But with liberals finally dragged into agreeing to at least look at controlling America's crushing federal debt, even Time now has published an article, "You Are What You Owe," discussing the issue's criticality.
It's written by Sebastian Mallaby, former editorial board member at the Washington Post and currently Director of the Greenberg Center for Geoeconomic Studies at the Council of Foreign Relations.
Here are some quotes from it that I find frightening:
"On April 18, Standard & Poor's, one of those mysteriously powerful firms that grade the financial strength of bond issues, announced that it was starting to wonder whether the mighty U.S. government could be counted on to repay its creditors."
"The Congressional Budget Office projects that within 12 years, federal debt could reach 100% of GDP, putting the U.S. deeper in the hole than bankrupt Ireland or Portugal; the bond raters from S&P have good reason to be worried."
"America's largest creditor, China, urged...the U.S. to adopt more 'responsible measures' to protect investors. This came on the back of a hand slap from the International Monetary Fund (IMF) just a few weeks prior. The IMF had rebuked the U.S. for its lack of a 'credible strategy' to stabilize its debt--an indignity once reserved for poor countries."
"America's top creditor is a populous and rising power that does not necessarily sympathize with U.S. objectives. It's not difficult to imagine a scenario in which China uses its financial muscle against the U.S."
"The alarming debt of more than $14 trillion fails to take into account the $3 trillion owed by state and local governments, not to mention a further $1 trillion or more of shortfalls in state and local pension systems. Politics being what it is, the feds may ultimately bail out the localities--in which case the national debt could end up even bigger than projected."
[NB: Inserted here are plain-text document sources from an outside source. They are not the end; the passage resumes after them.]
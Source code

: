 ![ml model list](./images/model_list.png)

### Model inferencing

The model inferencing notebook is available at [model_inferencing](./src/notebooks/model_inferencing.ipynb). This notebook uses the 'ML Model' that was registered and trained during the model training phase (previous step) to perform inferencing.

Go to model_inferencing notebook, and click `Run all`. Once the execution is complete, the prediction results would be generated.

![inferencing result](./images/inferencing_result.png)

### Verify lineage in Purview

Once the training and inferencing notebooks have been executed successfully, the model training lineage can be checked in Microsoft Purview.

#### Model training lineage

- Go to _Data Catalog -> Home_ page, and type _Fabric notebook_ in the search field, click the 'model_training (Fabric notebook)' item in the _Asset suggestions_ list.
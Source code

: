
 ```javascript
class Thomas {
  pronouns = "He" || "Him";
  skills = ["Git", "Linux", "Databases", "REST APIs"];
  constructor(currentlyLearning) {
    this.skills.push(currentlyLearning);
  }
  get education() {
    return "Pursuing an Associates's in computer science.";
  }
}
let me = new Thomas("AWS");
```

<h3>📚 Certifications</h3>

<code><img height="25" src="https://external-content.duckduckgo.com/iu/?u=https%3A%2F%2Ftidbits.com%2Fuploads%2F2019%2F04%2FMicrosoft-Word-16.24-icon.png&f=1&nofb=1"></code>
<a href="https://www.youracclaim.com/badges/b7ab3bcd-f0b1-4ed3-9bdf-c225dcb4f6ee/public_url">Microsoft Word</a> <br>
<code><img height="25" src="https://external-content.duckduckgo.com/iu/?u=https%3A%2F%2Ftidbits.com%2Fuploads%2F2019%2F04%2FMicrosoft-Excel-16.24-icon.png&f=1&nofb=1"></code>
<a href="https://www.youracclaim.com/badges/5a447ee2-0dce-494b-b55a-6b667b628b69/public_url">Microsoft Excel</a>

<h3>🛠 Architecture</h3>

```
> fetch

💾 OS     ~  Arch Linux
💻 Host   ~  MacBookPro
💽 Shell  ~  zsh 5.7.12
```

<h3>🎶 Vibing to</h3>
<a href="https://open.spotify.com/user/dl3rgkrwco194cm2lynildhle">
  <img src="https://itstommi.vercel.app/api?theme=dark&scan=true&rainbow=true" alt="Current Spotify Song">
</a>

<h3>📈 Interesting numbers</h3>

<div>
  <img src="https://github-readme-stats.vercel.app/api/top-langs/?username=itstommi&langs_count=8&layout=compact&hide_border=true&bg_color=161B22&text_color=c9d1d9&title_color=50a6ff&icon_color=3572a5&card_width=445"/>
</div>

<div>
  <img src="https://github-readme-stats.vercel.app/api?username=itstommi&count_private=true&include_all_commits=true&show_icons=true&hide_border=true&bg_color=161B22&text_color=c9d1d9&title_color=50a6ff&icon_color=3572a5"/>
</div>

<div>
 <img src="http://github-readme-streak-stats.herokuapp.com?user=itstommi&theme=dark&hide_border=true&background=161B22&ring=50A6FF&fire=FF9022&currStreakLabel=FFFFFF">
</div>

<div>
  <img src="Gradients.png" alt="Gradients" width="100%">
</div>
"A crisis in the U.S .government-bond market would signify that the most powerful of sovereigns had run into trouble. Who would then save the savior? The answer, perhaps, is no one."
The article ends with:
"Lawrence Summers, Barack Obama's chief economic adviser until recently, put the challenge in blunt terms: 'America's not meeting its debt obligation is like allowing a child with matches to sit in a room full of dynamite.' he remarked. 'I continue to find it close to inconceivable that elected policymakers would allow such a risk.' Lets hope his former boss has heard him."